From Power On To Power UpFrom Power On To Power Up
Think the Web is old news? Actually, it's just getting interesting.
The Globalizer
Dell will sell about $20 billion of PCs and tech gear on its Web site this year, but what's worked so far for the No. 1 PC company isn't good enough. In October, Dell launched a redesign of its E-commerce site intended to make it easier for customers to navigate complex custom orders and for Dell to deliver fine-tuned promos anywhere on the site based on the products a customer bought or looked at in the past.
Next up: a worldwide consolidation of the back-end data center and applications that power Dell's site in 80-plus countries. About 30% of Dell's revenue comes from Europe and Asia, and global sales need to keep growing if Dell is going to hit an aggressive goal of going from $40 billion in annual revenue to $60 billion within three years. Yet it wants to make IT costs a smaller percentage of total revenue by becoming more efficient. "We don't want to develop everywhere," says Susan Sheskey, a VP of IT responsible for Dell's Web site. "Customers, no matter where in the world, now see Dell the same way."

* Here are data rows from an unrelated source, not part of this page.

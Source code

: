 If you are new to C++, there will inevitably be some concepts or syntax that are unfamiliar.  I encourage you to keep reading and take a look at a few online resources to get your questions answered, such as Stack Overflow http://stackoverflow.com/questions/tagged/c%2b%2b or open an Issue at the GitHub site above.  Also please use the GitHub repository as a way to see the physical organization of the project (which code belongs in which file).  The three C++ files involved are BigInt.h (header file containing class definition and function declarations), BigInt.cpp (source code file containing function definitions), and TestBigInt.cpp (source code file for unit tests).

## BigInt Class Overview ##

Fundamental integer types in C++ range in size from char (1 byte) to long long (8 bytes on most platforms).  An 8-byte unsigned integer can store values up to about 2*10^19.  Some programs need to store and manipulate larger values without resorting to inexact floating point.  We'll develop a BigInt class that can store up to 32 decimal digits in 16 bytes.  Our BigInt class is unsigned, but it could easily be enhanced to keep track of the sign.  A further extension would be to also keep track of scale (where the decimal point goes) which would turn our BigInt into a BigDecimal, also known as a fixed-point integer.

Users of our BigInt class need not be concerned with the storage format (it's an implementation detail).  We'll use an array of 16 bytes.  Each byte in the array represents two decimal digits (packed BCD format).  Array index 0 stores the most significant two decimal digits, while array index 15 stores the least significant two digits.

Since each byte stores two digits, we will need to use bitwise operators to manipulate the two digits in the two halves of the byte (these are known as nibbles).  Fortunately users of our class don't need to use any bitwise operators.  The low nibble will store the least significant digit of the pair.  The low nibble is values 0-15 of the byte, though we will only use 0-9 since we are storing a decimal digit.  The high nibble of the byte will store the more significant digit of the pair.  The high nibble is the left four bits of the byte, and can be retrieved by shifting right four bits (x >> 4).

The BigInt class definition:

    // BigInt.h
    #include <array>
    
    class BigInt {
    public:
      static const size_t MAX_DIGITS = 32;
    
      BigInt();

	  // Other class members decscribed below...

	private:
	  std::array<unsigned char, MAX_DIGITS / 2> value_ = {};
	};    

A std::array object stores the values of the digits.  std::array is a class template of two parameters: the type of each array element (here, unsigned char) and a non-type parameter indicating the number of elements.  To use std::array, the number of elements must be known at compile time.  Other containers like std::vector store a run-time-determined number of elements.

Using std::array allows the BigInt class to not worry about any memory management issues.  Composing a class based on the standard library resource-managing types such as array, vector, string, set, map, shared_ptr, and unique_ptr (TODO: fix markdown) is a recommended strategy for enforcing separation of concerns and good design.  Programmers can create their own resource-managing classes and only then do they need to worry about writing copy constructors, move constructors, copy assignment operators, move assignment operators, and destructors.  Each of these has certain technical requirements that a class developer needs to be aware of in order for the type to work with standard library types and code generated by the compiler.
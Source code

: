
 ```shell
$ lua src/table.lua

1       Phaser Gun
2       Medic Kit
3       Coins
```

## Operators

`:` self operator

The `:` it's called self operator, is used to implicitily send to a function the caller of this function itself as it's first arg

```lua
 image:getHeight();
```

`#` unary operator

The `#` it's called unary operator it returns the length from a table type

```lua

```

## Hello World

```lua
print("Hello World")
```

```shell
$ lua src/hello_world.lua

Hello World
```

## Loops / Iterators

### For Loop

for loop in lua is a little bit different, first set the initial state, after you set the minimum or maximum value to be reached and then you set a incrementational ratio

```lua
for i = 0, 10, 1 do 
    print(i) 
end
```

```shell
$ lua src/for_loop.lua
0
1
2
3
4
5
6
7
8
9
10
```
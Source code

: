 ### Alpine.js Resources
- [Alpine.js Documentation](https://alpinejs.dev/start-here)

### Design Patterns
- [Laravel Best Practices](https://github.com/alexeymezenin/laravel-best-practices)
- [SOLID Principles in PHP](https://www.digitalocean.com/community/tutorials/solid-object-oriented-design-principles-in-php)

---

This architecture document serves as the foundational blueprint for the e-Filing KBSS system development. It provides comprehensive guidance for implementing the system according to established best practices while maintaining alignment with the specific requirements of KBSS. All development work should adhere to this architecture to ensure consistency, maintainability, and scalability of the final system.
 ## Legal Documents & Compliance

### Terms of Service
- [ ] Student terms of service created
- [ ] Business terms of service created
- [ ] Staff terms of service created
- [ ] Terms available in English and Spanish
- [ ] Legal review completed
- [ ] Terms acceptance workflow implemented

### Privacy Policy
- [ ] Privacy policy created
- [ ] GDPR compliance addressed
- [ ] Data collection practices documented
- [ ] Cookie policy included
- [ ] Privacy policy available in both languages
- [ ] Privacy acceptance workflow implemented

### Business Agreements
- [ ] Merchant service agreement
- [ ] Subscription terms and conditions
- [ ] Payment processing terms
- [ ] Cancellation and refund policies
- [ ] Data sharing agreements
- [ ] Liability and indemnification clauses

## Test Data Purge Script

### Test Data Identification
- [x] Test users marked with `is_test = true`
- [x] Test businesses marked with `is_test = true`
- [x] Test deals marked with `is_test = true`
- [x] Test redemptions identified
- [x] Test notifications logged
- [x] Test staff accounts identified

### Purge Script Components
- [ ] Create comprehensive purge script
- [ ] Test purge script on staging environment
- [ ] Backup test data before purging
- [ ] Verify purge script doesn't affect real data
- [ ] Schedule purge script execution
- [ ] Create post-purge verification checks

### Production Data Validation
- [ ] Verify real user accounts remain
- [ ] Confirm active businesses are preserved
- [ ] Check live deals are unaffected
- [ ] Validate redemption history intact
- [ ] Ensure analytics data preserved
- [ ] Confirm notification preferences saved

As Dell grew rapidly through the '90s, it built up lots of static Web pages, many of them country-specific. So adding a new product could require IT staff to cut and paste XML data into sites for each of those 80-plus countries. "The way it worked before was, every night we'd run code to fit what sales wanted to push the next day," says online development director Ahmed Mahmoud. The October relaunch combined with the E-commerce consolidation will let IT staff update information about a product feature once, so it's available worldwide at the same time. Then regional managers can focus on adding local languages or offering promos tied to the marketing nuances of their country, rather than on building product details from scratch.
It's just the kind of customization and efficiency that have always been talked about for the Web, but proven far more elusive. Unlike many Web promises, this looks like the year the best Web sites will deliver on them.